In previous posts I have talked about establishing a collaborative culture focused on learning. I see that one of the roadblocks is shifting practice to one that requires teachers to collaborate also means that teachers must then open themselves up and become vulnerable.

Crucial conversations need to occur… but often don’t, in the interest of not ‘rocking the boat’. Certainly, Kerry Patterson and company did a great job of providing a communication ‘toolkit’ so that we CAN engage in safe, powerful dialogue without hurting feelings and making others angry… but, the fact is, it’s not easy! Making it safe for all collaborators to communicate honestly takes time and the ‘right’ effort in building trust.

Real collaboration just can’t happen if difficult questions aren’t encouraged and explored. One of Rick DuFour’s colleagues, Bill Ferriter, described very well…

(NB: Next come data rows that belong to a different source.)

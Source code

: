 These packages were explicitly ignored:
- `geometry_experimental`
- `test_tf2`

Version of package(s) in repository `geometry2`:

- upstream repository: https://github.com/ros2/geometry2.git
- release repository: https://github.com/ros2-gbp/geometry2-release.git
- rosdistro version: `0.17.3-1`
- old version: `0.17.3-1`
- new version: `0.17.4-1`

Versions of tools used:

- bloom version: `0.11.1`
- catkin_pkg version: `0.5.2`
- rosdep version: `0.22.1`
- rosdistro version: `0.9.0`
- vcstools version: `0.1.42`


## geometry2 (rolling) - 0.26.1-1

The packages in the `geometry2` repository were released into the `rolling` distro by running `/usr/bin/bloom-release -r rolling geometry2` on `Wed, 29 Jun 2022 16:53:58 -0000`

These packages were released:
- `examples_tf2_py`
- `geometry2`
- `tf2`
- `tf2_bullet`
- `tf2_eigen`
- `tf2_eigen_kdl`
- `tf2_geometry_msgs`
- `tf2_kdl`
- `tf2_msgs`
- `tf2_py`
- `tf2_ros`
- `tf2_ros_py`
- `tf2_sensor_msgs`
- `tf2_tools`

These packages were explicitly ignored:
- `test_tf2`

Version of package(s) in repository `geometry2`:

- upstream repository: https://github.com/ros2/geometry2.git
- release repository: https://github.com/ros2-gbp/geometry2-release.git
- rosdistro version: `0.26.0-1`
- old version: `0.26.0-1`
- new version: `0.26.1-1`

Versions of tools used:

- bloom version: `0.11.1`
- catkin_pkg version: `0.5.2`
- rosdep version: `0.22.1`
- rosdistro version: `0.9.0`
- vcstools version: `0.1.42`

I can remember several times where conflict felt like failure to our learning team. We’d have intellectual disagreements about practices and believe that everything we were building was coming to an end. Worse yet, we didn’t have the skills for conflict resolution AND we were fighting against a constant barrage of “be a team player” messages that surround schools… Luckily, we stumbled across a phrase that we drilled into our heads: “Questioning isn’t about the person, it’s about the practice.”

By remembering that simple idea, questioning became safer for those doing the asking and for those being asked… And it worked.

Teachers are so wrapped up in our practices—we own them, we craft them, we believe in them—and in the nobility of our work that being questioned can be one of the most painful and personal “offenses.” It was only when we take the focus off of the person that questioning became safe on our learning team.

Let’s have that crucial dialogue, openly explore and remember, “Questioning isn’t about the person, it’s about the practice.” … we all have room for improvement!